## Task instructions
A complete response lists each line of the data below that includes the word "mobile".

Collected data
----------
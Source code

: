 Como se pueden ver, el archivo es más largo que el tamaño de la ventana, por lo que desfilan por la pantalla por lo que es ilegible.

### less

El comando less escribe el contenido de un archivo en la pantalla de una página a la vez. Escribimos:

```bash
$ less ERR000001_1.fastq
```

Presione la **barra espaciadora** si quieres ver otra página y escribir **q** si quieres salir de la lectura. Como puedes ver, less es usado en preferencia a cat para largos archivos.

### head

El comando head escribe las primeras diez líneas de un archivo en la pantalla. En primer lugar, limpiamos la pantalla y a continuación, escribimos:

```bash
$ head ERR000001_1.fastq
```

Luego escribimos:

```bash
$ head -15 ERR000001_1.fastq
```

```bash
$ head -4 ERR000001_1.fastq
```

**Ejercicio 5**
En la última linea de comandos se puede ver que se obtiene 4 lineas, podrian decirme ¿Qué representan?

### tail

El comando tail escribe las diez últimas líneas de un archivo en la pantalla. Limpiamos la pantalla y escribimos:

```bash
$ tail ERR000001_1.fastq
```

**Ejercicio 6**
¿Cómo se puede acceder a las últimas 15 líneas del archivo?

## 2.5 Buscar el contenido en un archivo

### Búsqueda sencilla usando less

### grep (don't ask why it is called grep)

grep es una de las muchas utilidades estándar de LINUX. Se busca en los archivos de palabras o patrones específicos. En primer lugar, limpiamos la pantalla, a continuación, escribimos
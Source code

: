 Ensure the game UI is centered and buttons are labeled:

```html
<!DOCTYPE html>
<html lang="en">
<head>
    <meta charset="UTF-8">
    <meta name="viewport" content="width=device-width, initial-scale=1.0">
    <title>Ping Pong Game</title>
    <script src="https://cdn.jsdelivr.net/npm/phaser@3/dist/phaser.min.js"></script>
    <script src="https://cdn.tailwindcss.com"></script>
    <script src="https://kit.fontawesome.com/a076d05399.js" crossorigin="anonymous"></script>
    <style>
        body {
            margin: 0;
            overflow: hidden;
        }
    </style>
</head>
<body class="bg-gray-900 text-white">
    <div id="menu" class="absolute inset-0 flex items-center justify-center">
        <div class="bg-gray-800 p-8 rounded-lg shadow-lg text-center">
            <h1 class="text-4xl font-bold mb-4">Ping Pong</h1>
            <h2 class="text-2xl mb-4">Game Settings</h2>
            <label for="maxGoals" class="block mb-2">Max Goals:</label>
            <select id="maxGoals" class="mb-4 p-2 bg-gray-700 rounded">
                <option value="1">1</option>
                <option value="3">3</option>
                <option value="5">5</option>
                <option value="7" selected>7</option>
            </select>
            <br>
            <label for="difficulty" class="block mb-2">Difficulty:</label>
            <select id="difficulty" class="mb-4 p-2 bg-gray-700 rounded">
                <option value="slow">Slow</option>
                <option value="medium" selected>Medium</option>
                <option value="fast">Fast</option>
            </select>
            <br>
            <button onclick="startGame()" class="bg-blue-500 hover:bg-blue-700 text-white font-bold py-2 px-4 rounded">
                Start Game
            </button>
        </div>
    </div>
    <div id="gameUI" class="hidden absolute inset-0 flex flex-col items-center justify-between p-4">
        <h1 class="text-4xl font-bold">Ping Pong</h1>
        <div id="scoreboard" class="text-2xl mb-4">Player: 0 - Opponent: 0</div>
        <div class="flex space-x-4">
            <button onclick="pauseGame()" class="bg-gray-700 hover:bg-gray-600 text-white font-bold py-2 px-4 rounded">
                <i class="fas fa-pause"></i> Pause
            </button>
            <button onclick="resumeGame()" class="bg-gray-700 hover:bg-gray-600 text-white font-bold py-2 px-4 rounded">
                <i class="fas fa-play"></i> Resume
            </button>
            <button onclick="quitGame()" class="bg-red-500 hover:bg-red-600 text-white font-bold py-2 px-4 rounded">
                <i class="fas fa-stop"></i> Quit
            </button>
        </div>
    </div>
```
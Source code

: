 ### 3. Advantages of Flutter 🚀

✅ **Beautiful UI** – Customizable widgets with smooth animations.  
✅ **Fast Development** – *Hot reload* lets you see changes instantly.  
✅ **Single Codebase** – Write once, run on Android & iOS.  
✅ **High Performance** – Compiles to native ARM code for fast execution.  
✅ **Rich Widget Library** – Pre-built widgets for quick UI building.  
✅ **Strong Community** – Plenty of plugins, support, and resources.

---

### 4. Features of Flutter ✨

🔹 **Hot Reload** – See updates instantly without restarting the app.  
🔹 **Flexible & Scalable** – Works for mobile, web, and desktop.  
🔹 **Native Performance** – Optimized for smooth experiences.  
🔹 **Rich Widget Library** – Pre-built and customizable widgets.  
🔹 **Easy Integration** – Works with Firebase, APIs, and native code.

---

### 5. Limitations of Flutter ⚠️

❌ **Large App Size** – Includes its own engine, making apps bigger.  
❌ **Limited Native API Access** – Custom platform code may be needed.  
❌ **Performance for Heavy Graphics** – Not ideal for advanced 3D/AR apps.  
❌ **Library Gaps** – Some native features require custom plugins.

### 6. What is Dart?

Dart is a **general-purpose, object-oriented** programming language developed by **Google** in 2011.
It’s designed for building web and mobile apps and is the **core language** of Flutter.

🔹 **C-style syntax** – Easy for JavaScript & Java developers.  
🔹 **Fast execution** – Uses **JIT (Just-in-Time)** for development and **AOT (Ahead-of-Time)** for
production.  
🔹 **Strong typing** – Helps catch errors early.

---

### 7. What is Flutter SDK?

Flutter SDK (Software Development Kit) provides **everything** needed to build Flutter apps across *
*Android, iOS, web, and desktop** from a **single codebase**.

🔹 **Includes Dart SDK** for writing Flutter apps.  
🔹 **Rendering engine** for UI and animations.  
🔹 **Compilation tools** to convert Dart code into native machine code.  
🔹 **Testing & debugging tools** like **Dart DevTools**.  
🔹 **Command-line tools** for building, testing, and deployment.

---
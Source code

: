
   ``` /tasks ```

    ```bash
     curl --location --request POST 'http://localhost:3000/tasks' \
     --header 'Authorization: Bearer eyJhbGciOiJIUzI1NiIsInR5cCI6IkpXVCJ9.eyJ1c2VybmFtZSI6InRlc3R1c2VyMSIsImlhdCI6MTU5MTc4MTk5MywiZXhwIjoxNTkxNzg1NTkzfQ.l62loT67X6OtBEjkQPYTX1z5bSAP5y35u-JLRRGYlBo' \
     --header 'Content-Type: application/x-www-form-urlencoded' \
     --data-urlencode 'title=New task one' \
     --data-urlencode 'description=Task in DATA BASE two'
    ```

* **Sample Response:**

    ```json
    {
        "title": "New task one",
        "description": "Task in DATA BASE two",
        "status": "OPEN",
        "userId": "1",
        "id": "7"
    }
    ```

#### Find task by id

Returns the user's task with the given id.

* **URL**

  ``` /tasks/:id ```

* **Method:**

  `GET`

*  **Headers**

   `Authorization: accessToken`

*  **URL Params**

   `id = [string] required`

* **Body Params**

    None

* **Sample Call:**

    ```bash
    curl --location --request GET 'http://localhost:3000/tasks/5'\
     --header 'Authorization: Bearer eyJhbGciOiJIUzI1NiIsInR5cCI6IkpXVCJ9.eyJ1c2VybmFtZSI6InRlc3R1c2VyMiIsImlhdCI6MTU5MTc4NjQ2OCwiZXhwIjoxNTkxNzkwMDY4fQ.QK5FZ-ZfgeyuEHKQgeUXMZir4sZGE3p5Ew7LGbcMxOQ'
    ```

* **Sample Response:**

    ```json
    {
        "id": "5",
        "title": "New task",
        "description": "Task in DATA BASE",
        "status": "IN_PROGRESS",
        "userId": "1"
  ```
----------
## Task answer
🔹 **Flexible & Scalable** – Works for mobile, web, and desktop.  
It’s designed for building web and mobile apps and is the **core language** of Flutter.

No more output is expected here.